Distributed Computing

This week we are going to configure and implement some distributed applications in Hadoop. For this assignment, you’ll need a basic level of command line expertise, and you’ll need some Java Programming.

Single Node Install

To install Hadoop and HDFS on master running as a single node, you can follow the link below. I will indicate where/if I deviated from the instructions.

Single Node Instructions

I didn’t need to change anything, and if all works you should see hadoop spit out a ton of stuff when it runs, but no errors :) Be careful that the output directory doesn’t exist. Now what did we run? Well. We ran the grep (search) example using Hadoop. Before that we transferred files from our local directory onto HDFS, and then we ran a map-reduce job. Later, we’ll set up a development environment and see these things a little closer.

Cluster Setup

We are going to following the guidelines here. Setting up the cluster hadoop is not as automated as the single node installation. The link above is a gernal overview of what is needed. We are setting up a simple system where we have two slaves (server1 and server2), and everything else can be configured on the master. In production, we’d follow the Hadoop guidelines a little closer, but performance is not our priority.

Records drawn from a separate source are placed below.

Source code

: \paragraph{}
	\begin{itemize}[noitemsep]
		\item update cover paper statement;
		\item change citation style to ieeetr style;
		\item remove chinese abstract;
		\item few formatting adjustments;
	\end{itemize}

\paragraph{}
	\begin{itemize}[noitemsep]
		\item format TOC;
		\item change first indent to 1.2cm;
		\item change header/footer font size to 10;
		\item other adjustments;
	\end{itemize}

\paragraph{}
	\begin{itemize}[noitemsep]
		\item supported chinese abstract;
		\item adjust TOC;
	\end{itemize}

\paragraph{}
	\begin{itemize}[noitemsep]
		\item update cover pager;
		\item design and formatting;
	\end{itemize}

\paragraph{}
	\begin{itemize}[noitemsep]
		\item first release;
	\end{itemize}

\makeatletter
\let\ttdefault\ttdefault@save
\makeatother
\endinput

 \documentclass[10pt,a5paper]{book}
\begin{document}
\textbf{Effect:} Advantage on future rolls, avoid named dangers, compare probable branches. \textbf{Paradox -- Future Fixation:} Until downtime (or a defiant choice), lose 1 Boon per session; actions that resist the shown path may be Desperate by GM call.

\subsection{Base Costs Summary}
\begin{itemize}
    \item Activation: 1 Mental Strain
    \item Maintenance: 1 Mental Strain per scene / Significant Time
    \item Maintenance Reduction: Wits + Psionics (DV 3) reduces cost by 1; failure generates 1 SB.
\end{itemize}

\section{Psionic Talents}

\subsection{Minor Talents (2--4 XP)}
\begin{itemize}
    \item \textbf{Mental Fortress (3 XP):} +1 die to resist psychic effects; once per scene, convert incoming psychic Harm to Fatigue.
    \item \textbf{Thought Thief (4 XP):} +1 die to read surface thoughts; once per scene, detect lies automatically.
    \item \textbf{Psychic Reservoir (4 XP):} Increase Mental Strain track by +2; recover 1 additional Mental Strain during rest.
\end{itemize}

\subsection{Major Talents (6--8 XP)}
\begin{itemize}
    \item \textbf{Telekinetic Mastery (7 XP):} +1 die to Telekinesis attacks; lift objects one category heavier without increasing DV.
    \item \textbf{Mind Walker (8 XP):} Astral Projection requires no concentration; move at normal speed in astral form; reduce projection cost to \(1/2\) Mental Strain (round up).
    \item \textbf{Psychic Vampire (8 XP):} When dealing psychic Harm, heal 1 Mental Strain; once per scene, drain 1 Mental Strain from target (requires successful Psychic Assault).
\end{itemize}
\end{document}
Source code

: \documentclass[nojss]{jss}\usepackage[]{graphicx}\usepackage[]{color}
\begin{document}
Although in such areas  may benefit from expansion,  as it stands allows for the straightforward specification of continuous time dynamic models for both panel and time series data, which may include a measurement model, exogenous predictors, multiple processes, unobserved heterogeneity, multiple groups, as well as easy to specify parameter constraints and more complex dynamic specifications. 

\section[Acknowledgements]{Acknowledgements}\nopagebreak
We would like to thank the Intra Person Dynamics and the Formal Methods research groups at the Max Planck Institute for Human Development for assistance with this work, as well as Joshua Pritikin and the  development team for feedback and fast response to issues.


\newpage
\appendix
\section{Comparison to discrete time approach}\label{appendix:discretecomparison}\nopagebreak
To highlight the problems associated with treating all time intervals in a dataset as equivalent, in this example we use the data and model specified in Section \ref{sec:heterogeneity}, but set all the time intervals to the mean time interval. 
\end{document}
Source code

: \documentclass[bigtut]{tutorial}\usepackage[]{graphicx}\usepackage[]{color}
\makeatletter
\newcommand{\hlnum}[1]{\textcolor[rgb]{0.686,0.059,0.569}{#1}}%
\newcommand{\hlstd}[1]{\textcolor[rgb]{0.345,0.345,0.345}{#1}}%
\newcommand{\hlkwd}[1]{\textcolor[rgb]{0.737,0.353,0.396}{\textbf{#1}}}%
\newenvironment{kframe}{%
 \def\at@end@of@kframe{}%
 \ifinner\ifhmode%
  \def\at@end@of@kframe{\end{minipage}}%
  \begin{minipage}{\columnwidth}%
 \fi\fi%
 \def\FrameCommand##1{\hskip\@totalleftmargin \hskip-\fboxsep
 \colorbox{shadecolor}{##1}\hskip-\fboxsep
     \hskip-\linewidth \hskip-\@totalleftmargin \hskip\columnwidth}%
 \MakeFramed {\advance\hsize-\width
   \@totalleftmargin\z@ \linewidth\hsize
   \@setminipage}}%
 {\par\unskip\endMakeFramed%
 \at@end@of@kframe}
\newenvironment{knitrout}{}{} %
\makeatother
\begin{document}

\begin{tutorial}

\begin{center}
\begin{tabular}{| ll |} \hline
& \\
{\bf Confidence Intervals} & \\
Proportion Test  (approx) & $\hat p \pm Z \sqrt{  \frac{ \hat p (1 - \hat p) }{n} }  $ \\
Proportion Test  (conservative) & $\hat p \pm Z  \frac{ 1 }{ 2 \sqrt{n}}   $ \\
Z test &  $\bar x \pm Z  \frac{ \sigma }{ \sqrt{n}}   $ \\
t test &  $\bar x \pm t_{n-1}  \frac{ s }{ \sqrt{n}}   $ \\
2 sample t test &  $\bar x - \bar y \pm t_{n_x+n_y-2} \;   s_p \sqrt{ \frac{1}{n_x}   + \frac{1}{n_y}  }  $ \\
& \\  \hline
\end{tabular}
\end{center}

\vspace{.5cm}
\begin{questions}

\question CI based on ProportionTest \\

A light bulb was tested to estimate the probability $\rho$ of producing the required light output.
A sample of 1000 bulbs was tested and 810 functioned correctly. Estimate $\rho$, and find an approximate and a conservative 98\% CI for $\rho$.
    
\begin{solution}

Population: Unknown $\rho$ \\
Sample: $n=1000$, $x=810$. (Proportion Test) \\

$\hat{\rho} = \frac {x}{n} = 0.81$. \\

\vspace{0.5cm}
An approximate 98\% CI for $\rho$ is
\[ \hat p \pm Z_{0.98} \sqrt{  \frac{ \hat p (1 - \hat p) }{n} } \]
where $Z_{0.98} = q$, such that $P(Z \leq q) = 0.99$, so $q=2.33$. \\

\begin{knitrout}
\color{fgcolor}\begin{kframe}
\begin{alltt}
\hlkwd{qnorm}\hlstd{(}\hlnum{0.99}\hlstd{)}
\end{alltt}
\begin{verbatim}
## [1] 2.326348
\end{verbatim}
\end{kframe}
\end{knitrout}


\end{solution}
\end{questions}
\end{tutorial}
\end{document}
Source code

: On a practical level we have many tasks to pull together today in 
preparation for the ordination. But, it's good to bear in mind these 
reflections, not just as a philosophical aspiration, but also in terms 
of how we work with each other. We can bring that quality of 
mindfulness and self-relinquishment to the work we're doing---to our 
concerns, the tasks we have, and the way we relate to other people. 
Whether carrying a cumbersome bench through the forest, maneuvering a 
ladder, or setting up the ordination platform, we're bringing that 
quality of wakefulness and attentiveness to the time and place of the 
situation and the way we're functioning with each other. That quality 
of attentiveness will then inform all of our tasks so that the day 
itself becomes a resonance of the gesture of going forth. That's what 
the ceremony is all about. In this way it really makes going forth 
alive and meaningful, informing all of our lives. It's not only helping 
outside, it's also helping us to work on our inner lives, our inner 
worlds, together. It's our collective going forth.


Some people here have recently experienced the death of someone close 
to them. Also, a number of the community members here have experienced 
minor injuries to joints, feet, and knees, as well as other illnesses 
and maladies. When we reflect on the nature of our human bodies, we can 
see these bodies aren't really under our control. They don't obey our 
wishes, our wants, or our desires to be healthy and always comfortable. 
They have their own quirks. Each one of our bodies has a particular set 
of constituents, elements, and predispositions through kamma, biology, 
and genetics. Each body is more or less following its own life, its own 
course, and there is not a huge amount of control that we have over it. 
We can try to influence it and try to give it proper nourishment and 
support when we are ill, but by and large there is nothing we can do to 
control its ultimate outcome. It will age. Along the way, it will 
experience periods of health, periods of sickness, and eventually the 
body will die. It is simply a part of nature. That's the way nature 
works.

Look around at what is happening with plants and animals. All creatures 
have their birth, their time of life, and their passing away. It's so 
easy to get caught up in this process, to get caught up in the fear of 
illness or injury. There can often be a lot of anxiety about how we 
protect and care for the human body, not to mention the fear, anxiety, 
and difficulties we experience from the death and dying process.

First, let’s copy our Hadoop installation to our shared directory: sudo cp -Rp /usr/local/hadoop/ /shared
Now ssh to each server (server1 and server2), and copy it to /usr/local/. i.e., sudo cp -Rp /shared/hadoop /usr/local
In the .bashrc file on master, server1, or server2 add the following:

export HADOOP_COMMON_HOME=/usr/local/hadoop
export HADOOP_MAPRED_HOME=$HADOOP_COMMON_HOME
export HADOOP_HDFS_HOME=$HADOOP_COMMON_HOME
export YARN_HOME=$HADOOP_COMMON_HOME
export PATH=$PATH:$HADOOP_COMMON_HOME/bin
export PATH=$PATH:$HADOOP_COMMON_HOME/sbin

If you want, you could setup a soft link to a shared .bashrc located in /shared, but that is up to you.

Configuration files

Now we are going to edit configuration files that are located in /usr/local/hadoop/etc/hadoop.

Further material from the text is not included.